So I guess this comes down to asking some (random) servers for their view and comparing the results to get a neutral and decentral-derived view? How many Blockstack nodes are there? And how many run “independently” from yours?

[2 - How do lightweight blockstack nodes operate a SNV protocol)]

b) is the problem. Bitcoin’s spv works without any “trusted hash” and so would Namecoin’s. Adding a concept of trust in such a way makes the whole idea of decentralized dns useless.

The article is based on outdated information. Blockstack names are meant primarily for users, not DNS hosts. Usernames has been the main use-case for 2+ years.
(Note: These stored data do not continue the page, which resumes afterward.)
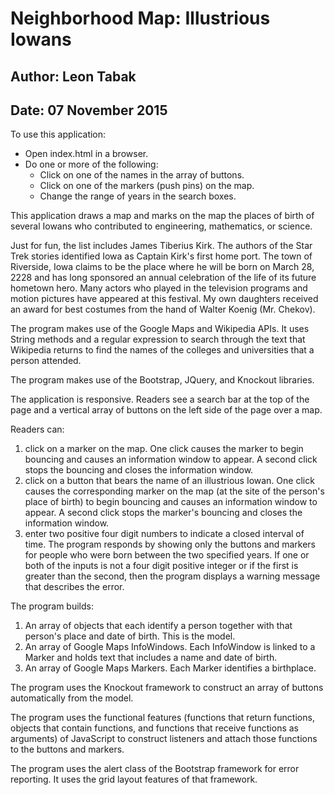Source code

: 
Neighborhood Map: Illustrious Iowans  
====================================  
Author: Leon Tabak  
------------------
Date: 07 November 2015  
----------------------

To use this application:  
  * Open index.html in a browser.  
  * Do one or more of the following:  
    * Click on one of the names in the array of buttons.   
    * Click on one of the markers (push pins) on the map.  
    * Change the range of years in the search boxes.  

This application draws a map and marks on the map
the places of birth of several Iowans who contributed
to engineering, mathematics, or science.  

Just for fun, the list includes James Tiberius Kirk.
The authors of the Star Trek stories identified Iowa
as Captain Kirk's first home port. The town of Riverside,
Iowa claims to be the place where he will be born on 
March 28, 2228 and has long sponsored an annual celebration
of the life of its future hometown hero. Many actors who
played in the television programs and motion pictures have
appeared at this festival. My own daughters received an award
for best costumes from the hand of Walter Koenig (Mr. Chekov).  

The program makes use of the Google Maps and Wikipedia APIs.
It uses String methods and a regular expression to search 
through the text that Wikipedia returns to find the names 
of the colleges and universities that a person attended.  

The program makes use of the Bootstrap, JQuery, and 
Knockout libraries.  

The application is responsive.
Readers see a search bar at the top of the page
and a vertical array of buttons on the left side of
the page over a map.  

Readers can:  
1. click on a marker on the map. One click causes
   the marker to begin bouncing and causes an information
   window to appear. A second click stops the bouncing
   and closes the information window.  
2. click on a button that bears the name of an
   illustrious Iowan. One click causes the corresponding
   marker on the map (at the site of the person's place
   of birth) to begin bouncing and causes an information
   window to appear. A second click stops the marker's 
   bouncing and closes the information window.  
3. enter two positive four digit numbers to indicate 
   a closed interval of time. The program responds by showing
   only the buttons and markers for people who were
   born between the two specified years. If one or both
   of the inputs is not a four digit positive integer
   or if the first is greater than the second, then the
   program displays a warning message that describes the
   error.  

The program builds:
1. An array of objects that each identify a person together
   with that person's place and date of birth.
   This is the model.  
2. An array of Google Maps InfoWindows. Each InfoWindow is
   linked to a Marker and holds text that includes a name
   and date of birth.  
3. An array of Google Maps Markers. Each Marker identifies
   a birthplace.  

The program uses the Knockout framework to construct an
array of buttons automatically from the model.  

The program uses the functional features (functions that return
functions, objects that contain functions, and functions that 
receive functions as arguments) of JavaScript to construct listeners 
and attach those functions to the buttons and markers.  

The program uses the alert class of the Bootstrap framework for
error reporting. It uses the grid layout features of that framework.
Right now, the state of Blockstack names is like the Bitcoin UTXO set – you need to run a full node to make sure your copy of the name state is consistent with the blockchain data, because Blockstack (a) does not currently have mining of its own and (b) does not require nodes to cryptographically commit to the materialized view of the system state. You can use the SNV protocol to determine whether or not a particular transaction happened in the past, given a later trusted Blockstack transaction (more specifically, the consensus hash from that transaction).

That said, Stacks v2 addresses both limitations – it not only grows through mining, but also requires miners to cryptographically commit to the materialized view of the blockchain state. This will let you not only get a Merkle proof of inclusion for any name/pubkey+zonefile pair from a block header, but also for any smart contract persistent state. The specification for this is documented here, and the implementation is here.

Also, our data structure (the merklized adaptive radix forest, or MARF) has better asymptotic performance than Handshake’s Urkel tree (we’re O(1) for inserts and queries on the longest fork, whereas Urkel trees are O(log n) for n records).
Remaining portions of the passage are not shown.